We were given tablets and Bose head phones to access music, games etc during our flight – free of charge. I watched A Kevin Kostner movie called First Draft. Pat watched Chef.
One needs a college degree to operate the seats we are in. They are as large as some of the massage chairs in Relax The Back stores. There is so much room in front we can push one of the 12 position buttons and nearly lay the chair down to a full out sleeping position. The problem is that even though I only got 3.5 hours of sleep last night, I can’t fall asleep. ( hence this journaling)
I am wearing no jewelry. Not even a watch! Pat isn’t wearing one either. We laugh at how many times we have lifted our arms up to look at the time on an arm with no watch. This is going to be interesting. We really want to let go of needing to know (things). Going with the flow is not in my nature.

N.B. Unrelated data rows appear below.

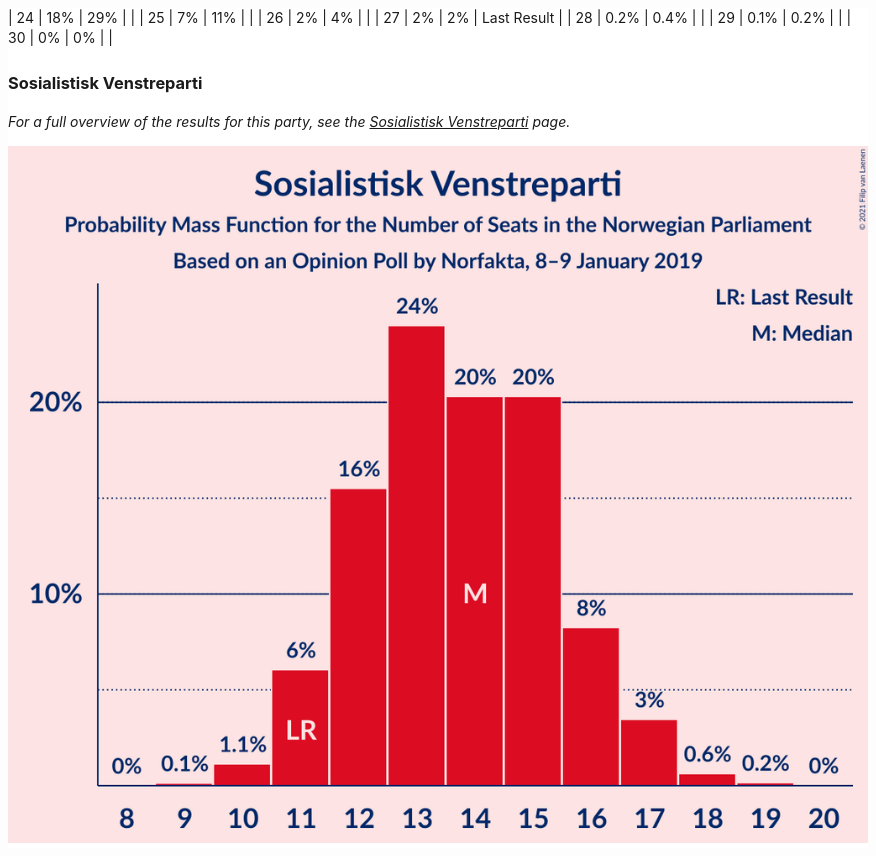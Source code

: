 | 24 | 18% | 29% |  |
| 25 | 7% | 11% |  |
| 26 | 2% | 4% |  |
| 27 | 2% | 2% | Last Result |
| 28 | 0.2% | 0.4% |  |
| 29 | 0.1% | 0.2% |  |
| 30 | 0% | 0% |  |

### Sosialistisk Venstreparti

*For a full overview of the results for this party, see the [Sosialistisk Venstreparti](party-sosialistiskvenstreparti.html) page.*

![Graph with seats probability mass function not yet produced](2019-01-09-Norfakta-seats-pmf-sosialistiskvenstreparti.png "Seats Probability Mass Function")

I had opened the shade to my window as I liked seeing the night lights below. The steward came by and asked me to close it saying he didn’t want to have to later lean over me to close it as the morning light is really bright after sunrise. I wanted to look at my watch and say ” Sunrise isn’t for xxxx hours!” But I didn’t have a watch to look at! I think I wanted to keep the window shade open so I’d know I was still over land and not the ocean. Ocean crossing flights freak me out for some reason. I asked the steward how long it would be before we started flying over the ocean. He said that he’d find out and let me know. He forgot though.
I better try to get some sleep as Pat is sleeping as I type.